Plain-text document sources
● ● ● ● ● ● ●

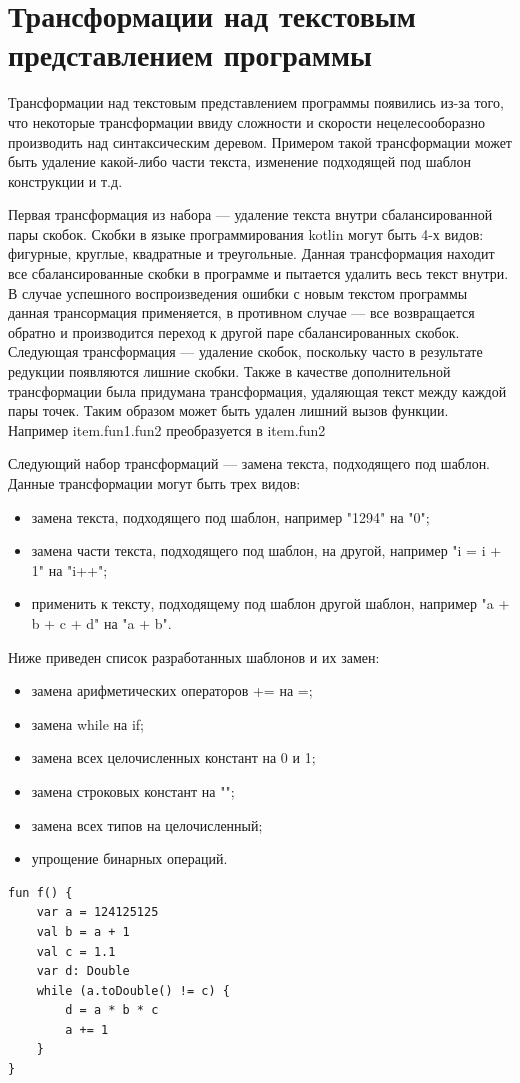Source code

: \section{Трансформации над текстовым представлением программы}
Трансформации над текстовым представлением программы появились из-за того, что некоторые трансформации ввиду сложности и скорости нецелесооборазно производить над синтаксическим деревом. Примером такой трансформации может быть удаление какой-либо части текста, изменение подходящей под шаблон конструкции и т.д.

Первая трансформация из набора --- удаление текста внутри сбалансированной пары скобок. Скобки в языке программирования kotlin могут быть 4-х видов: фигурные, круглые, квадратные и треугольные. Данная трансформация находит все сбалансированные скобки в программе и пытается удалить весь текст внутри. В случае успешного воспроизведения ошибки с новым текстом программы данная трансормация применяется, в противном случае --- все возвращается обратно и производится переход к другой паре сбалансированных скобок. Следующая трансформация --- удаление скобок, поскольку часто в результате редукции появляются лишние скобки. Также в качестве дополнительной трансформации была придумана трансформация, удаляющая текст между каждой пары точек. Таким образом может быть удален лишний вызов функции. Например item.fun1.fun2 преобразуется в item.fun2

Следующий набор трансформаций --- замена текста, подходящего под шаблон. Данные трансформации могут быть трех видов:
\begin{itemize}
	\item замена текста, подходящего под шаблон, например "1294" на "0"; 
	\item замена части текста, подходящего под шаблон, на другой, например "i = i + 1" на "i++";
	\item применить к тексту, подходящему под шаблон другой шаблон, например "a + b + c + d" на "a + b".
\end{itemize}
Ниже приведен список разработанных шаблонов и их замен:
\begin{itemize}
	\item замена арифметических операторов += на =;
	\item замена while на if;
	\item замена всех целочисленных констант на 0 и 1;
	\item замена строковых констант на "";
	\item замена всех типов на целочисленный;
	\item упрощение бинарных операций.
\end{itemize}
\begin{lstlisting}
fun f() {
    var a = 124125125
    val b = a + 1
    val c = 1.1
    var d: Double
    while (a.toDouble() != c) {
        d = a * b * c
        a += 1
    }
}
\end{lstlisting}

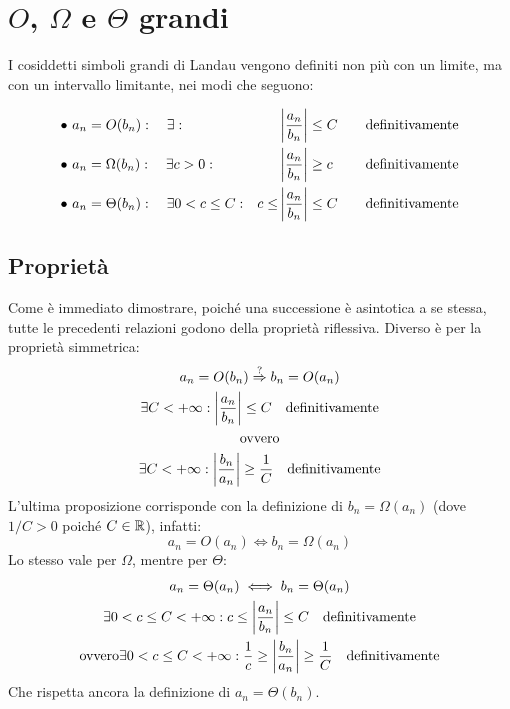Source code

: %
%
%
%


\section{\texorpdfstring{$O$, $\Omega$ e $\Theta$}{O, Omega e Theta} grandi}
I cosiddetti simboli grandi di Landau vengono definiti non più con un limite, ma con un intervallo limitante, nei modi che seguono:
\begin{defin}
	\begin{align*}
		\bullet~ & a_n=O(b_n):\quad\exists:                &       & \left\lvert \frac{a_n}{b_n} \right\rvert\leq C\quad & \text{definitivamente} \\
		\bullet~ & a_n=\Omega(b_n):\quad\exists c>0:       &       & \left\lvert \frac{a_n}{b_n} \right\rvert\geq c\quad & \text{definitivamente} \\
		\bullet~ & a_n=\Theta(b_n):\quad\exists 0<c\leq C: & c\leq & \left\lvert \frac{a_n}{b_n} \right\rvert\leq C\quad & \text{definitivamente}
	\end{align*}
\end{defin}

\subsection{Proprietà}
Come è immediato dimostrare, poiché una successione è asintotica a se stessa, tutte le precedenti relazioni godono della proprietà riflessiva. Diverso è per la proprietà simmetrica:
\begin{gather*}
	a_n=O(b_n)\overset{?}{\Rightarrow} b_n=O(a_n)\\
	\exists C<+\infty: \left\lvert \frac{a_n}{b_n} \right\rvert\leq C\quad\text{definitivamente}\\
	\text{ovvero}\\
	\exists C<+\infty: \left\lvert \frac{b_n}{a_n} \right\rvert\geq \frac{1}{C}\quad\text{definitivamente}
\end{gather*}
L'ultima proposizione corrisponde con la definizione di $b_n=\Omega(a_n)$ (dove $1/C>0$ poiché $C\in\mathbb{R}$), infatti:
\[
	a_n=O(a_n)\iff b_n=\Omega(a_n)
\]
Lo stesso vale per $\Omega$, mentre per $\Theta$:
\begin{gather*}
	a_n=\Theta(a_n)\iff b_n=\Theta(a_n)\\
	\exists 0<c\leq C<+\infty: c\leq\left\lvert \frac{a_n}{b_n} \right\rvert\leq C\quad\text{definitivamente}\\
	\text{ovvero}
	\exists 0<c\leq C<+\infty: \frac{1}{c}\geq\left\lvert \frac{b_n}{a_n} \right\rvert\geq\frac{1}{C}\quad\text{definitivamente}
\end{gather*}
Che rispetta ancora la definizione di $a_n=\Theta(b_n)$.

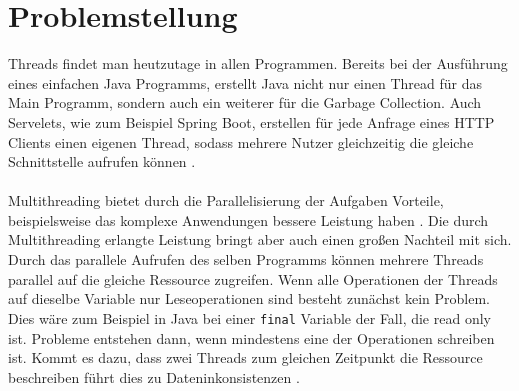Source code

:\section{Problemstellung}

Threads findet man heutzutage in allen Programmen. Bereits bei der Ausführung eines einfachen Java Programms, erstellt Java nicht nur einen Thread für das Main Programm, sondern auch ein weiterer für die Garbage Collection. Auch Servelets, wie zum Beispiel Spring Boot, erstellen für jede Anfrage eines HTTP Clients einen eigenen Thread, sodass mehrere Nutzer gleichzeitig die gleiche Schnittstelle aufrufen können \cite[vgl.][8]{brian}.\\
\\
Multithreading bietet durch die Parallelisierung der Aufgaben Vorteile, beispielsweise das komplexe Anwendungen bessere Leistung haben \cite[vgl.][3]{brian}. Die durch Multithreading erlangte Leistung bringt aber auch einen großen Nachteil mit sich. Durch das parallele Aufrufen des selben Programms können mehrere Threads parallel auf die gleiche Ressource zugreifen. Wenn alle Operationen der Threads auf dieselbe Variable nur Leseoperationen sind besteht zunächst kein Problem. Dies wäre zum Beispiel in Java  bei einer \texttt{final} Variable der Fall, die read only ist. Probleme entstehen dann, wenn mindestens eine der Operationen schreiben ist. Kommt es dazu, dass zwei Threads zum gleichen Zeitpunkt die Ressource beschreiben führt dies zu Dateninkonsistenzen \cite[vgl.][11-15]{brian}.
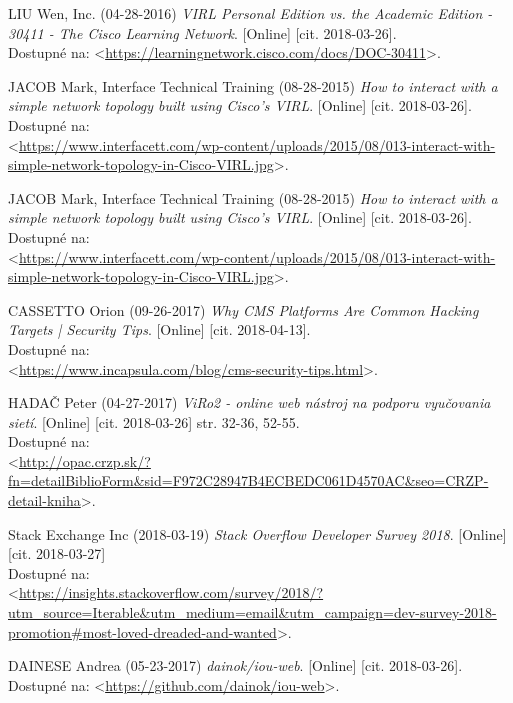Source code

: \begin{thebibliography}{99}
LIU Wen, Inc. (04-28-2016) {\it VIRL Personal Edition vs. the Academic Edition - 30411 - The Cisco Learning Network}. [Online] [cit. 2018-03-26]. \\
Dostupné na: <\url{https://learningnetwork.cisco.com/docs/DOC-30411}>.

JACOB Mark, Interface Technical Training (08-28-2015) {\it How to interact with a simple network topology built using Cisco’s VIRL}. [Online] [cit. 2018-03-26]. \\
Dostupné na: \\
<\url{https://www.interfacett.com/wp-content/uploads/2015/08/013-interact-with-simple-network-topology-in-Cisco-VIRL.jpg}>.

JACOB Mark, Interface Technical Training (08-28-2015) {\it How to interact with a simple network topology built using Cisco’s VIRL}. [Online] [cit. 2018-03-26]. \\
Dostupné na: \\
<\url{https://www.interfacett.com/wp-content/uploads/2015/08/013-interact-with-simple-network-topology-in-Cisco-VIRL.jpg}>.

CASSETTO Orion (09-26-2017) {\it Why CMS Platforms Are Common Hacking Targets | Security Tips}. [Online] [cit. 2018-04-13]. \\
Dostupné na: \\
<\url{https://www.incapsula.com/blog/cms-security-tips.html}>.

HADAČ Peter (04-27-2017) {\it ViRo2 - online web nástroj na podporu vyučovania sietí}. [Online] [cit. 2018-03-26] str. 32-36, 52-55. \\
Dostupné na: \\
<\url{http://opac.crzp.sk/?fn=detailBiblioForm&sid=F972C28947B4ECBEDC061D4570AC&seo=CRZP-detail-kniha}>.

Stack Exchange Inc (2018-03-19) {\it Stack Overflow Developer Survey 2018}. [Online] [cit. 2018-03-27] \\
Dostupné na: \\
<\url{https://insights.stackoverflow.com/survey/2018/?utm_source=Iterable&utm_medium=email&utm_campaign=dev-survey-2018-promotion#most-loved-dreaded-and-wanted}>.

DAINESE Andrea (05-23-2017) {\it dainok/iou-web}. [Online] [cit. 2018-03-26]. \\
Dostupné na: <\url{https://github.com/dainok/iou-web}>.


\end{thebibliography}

● ● ● ● ● ● ●

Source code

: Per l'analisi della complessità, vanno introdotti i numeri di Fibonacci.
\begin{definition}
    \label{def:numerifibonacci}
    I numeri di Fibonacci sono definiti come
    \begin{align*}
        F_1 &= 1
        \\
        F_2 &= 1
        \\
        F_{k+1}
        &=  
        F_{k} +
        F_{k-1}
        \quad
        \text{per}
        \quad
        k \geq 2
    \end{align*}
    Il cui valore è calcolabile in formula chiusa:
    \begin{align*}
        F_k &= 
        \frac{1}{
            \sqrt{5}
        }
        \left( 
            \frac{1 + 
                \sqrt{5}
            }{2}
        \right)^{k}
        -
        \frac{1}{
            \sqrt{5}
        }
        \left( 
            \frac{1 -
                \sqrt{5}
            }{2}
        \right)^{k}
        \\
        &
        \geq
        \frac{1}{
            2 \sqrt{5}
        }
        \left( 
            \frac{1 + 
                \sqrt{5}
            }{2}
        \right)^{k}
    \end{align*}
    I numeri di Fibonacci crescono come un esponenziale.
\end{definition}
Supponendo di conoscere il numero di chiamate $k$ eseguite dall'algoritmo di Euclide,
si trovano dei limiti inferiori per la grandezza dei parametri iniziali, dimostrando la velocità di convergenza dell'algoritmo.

● ● ● ● ● ● ●

• **What you should do**:
Pull every line containing "Java" out of the records.

• **Reply to the task**:
Threads findet man heutzutage in allen Programmen. Bereits bei der Ausführung eines einfachen Java Programms, erstellt Java nicht nur einen Thread für das Main Programm, sondern auch ein weiterer für die Garbage Collection. Auch Servelets, wie zum Beispiel Spring Boot, erstellen für jede Anfrage eines HTTP Clients einen eigenen Thread, sodass mehrere Nutzer gleichzeitig die gleiche Schnittstelle aufrufen können \cite[vgl.][8]{brian}.\\
Multithreading bietet durch die Parallelisierung der Aufgaben Vorteile, beispielsweise das komplexe Anwendungen bessere Leistung haben \cite[vgl.][3]{brian}. Die durch Multithreading erlangte Leistung bringt aber auch einen großen Nachteil mit sich. Durch das parallele Aufrufen des selben Programms können mehrere Threads parallel auf die gleiche Ressource zugreifen. Wenn alle Operationen der Threads auf dieselbe Variable nur Leseoperationen sind besteht zunächst kein Problem. Dies wäre zum Beispiel in Java  bei einer \texttt{final} Variable der Fall, die read only ist. Probleme entstehen dann, wenn mindestens eine der Operationen schreiben ist. Kommt es dazu, dass zwei Threads zum gleichen Zeitpunkt die Ressource beschreiben führt dies zu Dateninkonsistenzen \cite[vgl.][11-15]{brian}.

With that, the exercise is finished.